In a room not thirteen feet either way slept twelve men and women, two or three in bunks set in a sort of alcove, the rest on the floor. A kerosene lamp burned dimly in the fearful atmosphere, probably to guide other and later arrivals to their beds, for it was only just past midnight. A baby’s fretful wail came from an adjoining hall-room, where, in the semi-darkness, three recumbent figures could be made out. The apartment was one of three in two adjoining buildings we had found, within half an hour, similarly crowded. Most of the men were lodgers, who slept there for five cents a spot.
--Riis, How the Other Half Lives, 1889.
For a closer look at Jacob Riis’ photographs of tenement housing, visit the Prints and Photographs Online Catalog and search for “Jacob Riis photographer”.
For Italians, this way of living came as an enormous shock. In Italy, many rural families had slept in small, cramped houses; however, they spent most of their waking hours out of the house, working, socializing, and taking their meals in the outdoors. In New York, they found themselves confined to a claustrophobic indoor existence, using the same small room for eating, sleeping, and even working. A substantial percentage of immigrant families worked at home performing piecework—that is, doing work that paid them by the piece, such as stitching together garments or hand-assembling machinery. In a situation like this, an immigrant woman or child might go days without seeing sunlight.
Immigrants’ work places could be as unhealthy as their homes. A substantial number of southern Italian immigrants had only worked as farmers, and were thus qualified only for unskilled, and more dangerous, urban labor. Many Italians went to work on the growing city’s municipal works projects, digging canals, laying paving and gas lines, building bridges, and tunneling out the New York subway system. In 1890, nearly 90 percent of the laborers in New York’s Department of Public Works were Italian immigrants.
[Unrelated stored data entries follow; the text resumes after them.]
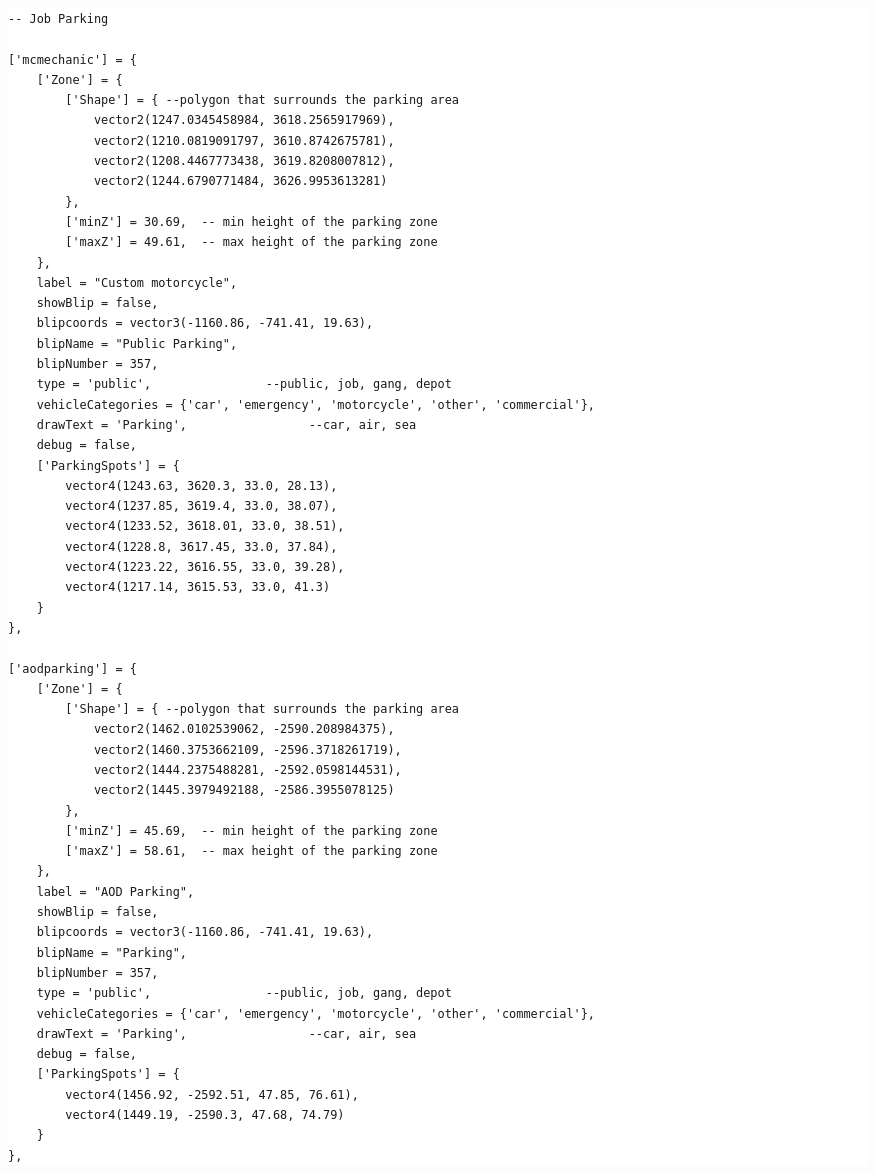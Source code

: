     -- Job Parking

    ['mcmechanic'] = {
        ['Zone'] = {
            ['Shape'] = { --polygon that surrounds the parking area
                vector2(1247.0345458984, 3618.2565917969),
                vector2(1210.0819091797, 3610.8742675781),
                vector2(1208.4467773438, 3619.8208007812),
                vector2(1244.6790771484, 3626.9953613281)
            },
            ['minZ'] = 30.69,  -- min height of the parking zone
            ['maxZ'] = 49.61,  -- max height of the parking zone
        },
        label = "Custom motorcycle",
        showBlip = false,
        blipcoords = vector3(-1160.86, -741.41, 19.63),
        blipName = "Public Parking",
        blipNumber = 357,
        type = 'public',                --public, job, gang, depot
        vehicleCategories = {'car', 'emergency', 'motorcycle', 'other', 'commercial'},
        drawText = 'Parking',                 --car, air, sea
        debug = false,
        ['ParkingSpots'] = {
            vector4(1243.63, 3620.3, 33.0, 28.13),
            vector4(1237.85, 3619.4, 33.0, 38.07),
            vector4(1233.52, 3618.01, 33.0, 38.51),
            vector4(1228.8, 3617.45, 33.0, 37.84),
            vector4(1223.22, 3616.55, 33.0, 39.28),
            vector4(1217.14, 3615.53, 33.0, 41.3)
        }
    },

    ['aodparking'] = {
        ['Zone'] = {
            ['Shape'] = { --polygon that surrounds the parking area
                vector2(1462.0102539062, -2590.208984375),
                vector2(1460.3753662109, -2596.3718261719),
                vector2(1444.2375488281, -2592.0598144531),
                vector2(1445.3979492188, -2586.3955078125)
            },
            ['minZ'] = 45.69,  -- min height of the parking zone
            ['maxZ'] = 58.61,  -- max height of the parking zone
        },
        label = "AOD Parking",
        showBlip = false,
        blipcoords = vector3(-1160.86, -741.41, 19.63),
        blipName = "Parking",
        blipNumber = 357,
        type = 'public',                --public, job, gang, depot
        vehicleCategories = {'car', 'emergency', 'motorcycle', 'other', 'commercial'},
        drawText = 'Parking',                 --car, air, sea
        debug = false,
        ['ParkingSpots'] = {
            vector4(1456.92, -2592.51, 47.85, 76.61),
            vector4(1449.19, -2590.3, 47.68, 74.79)
        }
    },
By no means was all Italian immigrants’ work grim and hazardous. Italians found work throughout the city, in many of the improvised trades that have long been a haven for immigrants, such as shoemaking, masonry, bartending, and barbering. For a time, some observers felt that Italians operated every fruit-vendor’s cart in the city. For many immigrants, though, and especially women and children, work could only be found in sweatshops, the dark, unsafe factories that sprang up around New York. When a fire broke out at the Triangle Shirtwaist factory in 1911, killing 146 workers, nearly half of the victims were young Italian women.
To soften the blows of urban life, Italian immigrants formed societies for mutual aid. In keeping with the spirit of campanilismo, many of these societies were founded by immigrants from the same village and often named after a patron saint. Though many of these societies were short-lived, eventually more than 2000 appeared in New York City alone. In 1905, the Order of the Sons of Italy was founded to provide financial aid, education, and shelter to new Italian immigrants, as well as to serve as an umbrella organization that would advance the cause of the Italian community in the U.S. By 1922, the Order had over 1300 lodges nationwide, and it remains a prominent organization today.